## Assigned task
Transcribe every line below exactly; no image goes into the output.

### Dataset entries

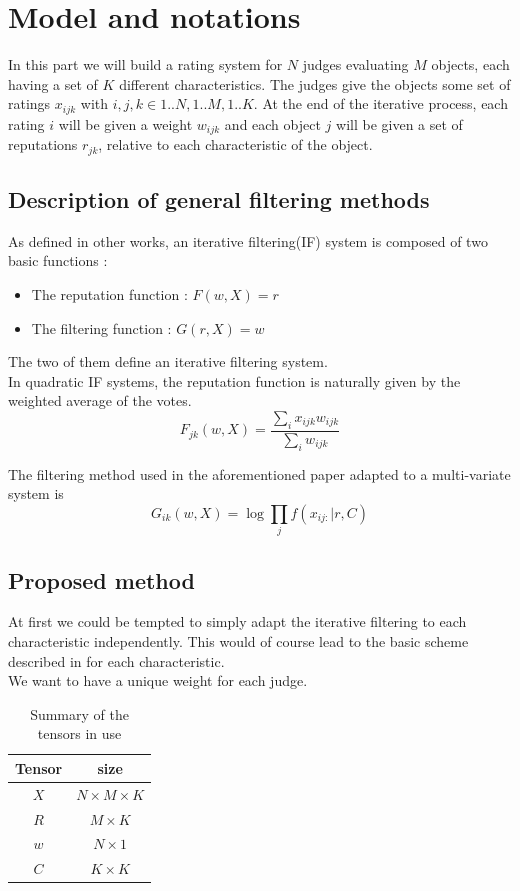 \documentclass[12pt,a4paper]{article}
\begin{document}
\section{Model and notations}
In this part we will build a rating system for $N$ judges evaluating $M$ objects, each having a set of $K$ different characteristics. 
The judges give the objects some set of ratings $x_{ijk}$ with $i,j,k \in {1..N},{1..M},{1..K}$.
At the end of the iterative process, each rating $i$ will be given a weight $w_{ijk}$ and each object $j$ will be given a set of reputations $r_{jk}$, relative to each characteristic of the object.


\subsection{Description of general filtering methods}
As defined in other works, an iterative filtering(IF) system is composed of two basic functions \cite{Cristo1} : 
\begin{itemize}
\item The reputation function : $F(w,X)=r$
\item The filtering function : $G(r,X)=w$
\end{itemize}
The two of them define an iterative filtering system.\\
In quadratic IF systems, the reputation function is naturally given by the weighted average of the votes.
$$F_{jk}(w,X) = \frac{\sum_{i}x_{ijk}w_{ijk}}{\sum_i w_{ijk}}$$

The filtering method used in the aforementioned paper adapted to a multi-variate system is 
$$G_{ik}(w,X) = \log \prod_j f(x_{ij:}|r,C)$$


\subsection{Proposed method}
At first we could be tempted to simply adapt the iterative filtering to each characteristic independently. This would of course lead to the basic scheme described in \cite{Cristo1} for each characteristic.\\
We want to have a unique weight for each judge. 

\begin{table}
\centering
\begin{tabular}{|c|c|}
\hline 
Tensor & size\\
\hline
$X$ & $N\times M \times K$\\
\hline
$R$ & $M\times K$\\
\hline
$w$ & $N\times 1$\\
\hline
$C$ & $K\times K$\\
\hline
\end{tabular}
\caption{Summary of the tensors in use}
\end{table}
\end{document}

######

## Answer for the task
 \documentclass[12pt,a4paper]{article}
\begin{document}
\section{Model and notations}
In this part we will build a rating system for $N$ judges evaluating $M$ objects, each having a set of $K$ different characteristics. 
The judges give the objects some set of ratings $x_{ijk}$ with $i,j,k \in {1..N},{1..M},{1..K}$.
At the end of the iterative process, each rating $i$ will be given a weight $w_{ijk}$ and each object $j$ will be given a set of reputations $r_{jk}$, relative to each characteristic of the object.


\subsection{Description of general filtering methods}
As defined in other works, an iterative filtering(IF) system is composed of two basic functions \cite{Cristo1} : 
\begin{itemize}
\item The reputation function : $F(w,X)=r$
\item The filtering function : $G(r,X)=w$
\end{itemize}
The two of them define an iterative filtering system.\\
In quadratic IF systems, the reputation function is naturally given by the weighted average of the votes.
$$F_{jk}(w,X) = \frac{\sum_{i}x_{ijk}w_{ijk}}{\sum_i w_{ijk}}$$

The filtering method used in the aforementioned paper adapted to a multi-variate system is 
$$G_{ik}(w,X) = \log \prod_j f(x_{ij:}|r,C)$$


\subsection{Proposed method}
At first we could be tempted to simply adapt the iterative filtering to each characteristic independently. This would of course lead to the basic scheme described in \cite{Cristo1} for each characteristic.\\
We want to have a unique weight for each judge. 

\begin{table}
\centering
\begin{tabular}{|c|c|}
\hline 
Tensor & size\\
\hline
$X$ & $N\times M \times K$\\
\hline
$R$ & $M\times K$\\
\hline
$w$ & $N\times 1$\\
\hline
$C$ & $K\times K$\\
\hline
\end{tabular}
\caption{Summary of the tensors in use}
\end{table}
\end{document}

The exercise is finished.